Segment Start: RECORD EXCERPTS

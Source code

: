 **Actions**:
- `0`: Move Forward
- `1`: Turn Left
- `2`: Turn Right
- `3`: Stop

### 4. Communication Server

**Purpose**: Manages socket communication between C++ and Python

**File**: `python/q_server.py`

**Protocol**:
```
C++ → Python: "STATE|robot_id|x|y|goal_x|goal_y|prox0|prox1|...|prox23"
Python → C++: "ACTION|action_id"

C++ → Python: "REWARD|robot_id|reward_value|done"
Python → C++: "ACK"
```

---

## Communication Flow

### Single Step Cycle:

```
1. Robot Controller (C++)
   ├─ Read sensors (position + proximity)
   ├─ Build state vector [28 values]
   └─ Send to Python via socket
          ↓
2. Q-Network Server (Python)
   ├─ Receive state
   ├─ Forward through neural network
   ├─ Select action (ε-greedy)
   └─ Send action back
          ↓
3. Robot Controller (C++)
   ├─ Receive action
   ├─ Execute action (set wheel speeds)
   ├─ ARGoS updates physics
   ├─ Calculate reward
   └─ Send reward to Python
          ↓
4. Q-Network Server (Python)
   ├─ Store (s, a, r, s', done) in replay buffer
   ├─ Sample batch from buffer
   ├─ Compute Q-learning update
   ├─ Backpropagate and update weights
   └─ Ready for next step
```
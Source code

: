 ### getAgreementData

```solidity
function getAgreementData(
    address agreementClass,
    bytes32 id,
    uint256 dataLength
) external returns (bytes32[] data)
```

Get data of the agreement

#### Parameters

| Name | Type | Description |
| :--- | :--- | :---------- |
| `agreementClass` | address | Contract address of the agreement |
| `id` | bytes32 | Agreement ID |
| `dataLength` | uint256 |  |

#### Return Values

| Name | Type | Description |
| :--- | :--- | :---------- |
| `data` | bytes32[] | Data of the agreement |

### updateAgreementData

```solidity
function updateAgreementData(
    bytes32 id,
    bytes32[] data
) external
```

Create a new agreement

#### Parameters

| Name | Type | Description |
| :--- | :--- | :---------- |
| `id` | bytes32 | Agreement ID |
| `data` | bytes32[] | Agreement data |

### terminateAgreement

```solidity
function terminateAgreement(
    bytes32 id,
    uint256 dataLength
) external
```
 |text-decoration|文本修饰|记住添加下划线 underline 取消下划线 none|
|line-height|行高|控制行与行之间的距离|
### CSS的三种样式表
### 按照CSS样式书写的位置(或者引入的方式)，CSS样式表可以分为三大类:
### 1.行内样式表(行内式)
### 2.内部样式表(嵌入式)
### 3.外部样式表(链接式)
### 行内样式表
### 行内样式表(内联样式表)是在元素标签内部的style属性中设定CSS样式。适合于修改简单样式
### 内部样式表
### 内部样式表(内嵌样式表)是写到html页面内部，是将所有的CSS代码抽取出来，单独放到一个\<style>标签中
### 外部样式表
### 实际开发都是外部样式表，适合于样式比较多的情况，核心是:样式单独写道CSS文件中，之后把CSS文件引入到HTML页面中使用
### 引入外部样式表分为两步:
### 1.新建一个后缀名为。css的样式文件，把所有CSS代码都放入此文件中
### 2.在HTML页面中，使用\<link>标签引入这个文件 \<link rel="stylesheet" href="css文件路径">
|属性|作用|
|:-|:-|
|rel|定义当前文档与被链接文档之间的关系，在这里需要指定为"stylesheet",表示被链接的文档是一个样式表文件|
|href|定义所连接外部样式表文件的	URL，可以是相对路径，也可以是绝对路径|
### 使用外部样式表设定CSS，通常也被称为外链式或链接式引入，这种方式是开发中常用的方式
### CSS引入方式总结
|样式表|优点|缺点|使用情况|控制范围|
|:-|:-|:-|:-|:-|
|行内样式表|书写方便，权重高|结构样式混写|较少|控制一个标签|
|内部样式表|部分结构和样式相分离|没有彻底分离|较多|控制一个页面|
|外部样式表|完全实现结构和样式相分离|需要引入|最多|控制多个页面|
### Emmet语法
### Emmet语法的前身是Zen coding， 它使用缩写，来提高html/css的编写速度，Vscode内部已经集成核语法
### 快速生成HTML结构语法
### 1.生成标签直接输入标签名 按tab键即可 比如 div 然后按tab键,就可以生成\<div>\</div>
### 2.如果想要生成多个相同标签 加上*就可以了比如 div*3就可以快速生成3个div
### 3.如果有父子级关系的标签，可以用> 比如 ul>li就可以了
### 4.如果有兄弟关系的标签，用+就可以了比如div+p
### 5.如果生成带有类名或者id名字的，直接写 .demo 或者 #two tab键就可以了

Segment End: RECORD EXCERPTS

- **TASK ITEM**: Once you reach the line that contains "### 3.外部样式表(链接式)", print it and every line after it exactly as written, stopping at the last line of the records and adding nothing.

- **RESULT FOR THIS EXERCISE**:
### 3.外部样式表(链接式)
### 行内样式表
### 行内样式表(内联样式表)是在元素标签内部的style属性中设定CSS样式。适合于修改简单样式
### 内部样式表
### 内部样式表(内嵌样式表)是写到html页面内部，是将所有的CSS代码抽取出来，单独放到一个\<style>标签中
### 外部样式表
### 实际开发都是外部样式表，适合于样式比较多的情况，核心是:样式单独写道CSS文件中，之后把CSS文件引入到HTML页面中使用
### 引入外部样式表分为两步:
### 1.新建一个后缀名为。css的样式文件，把所有CSS代码都放入此文件中
### 2.在HTML页面中，使用\<link>标签引入这个文件 \<link rel="stylesheet" href="css文件路径">
|属性|作用|
|:-|:-|
|rel|定义当前文档与被链接文档之间的关系，在这里需要指定为"stylesheet",表示被链接的文档是一个样式表文件|
|href|定义所连接外部样式表文件的	URL，可以是相对路径，也可以是绝对路径|
### 使用外部样式表设定CSS，通常也被称为外链式或链接式引入，这种方式是开发中常用的方式
### CSS引入方式总结
|样式表|优点|缺点|使用情况|控制范围|
|:-|:-|:-|:-|:-|
|行内样式表|书写方便，权重高|结构样式混写|较少|控制一个标签|
|内部样式表|部分结构和样式相分离|没有彻底分离|较多|控制一个页面|
|外部样式表|完全实现结构和样式相分离|需要引入|最多|控制多个页面|
### Emmet语法
### Emmet语法的前身是Zen coding， 它使用缩写，来提高html/css的编写速度，Vscode内部已经集成核语法
### 快速生成HTML结构语法
### 1.生成标签直接输入标签名 按tab键即可 比如 div 然后按tab键,就可以生成\<div>\</div>
### 2.如果想要生成多个相同标签 加上*就可以了比如 div*3就可以快速生成3个div
### 3.如果有父子级关系的标签，可以用> 比如 ul>li就可以了
### 4.如果有兄弟关系的标签，用+就可以了比如div+p
### 5.如果生成带有类名或者id名字的，直接写 .demo 或者 #two tab键就可以了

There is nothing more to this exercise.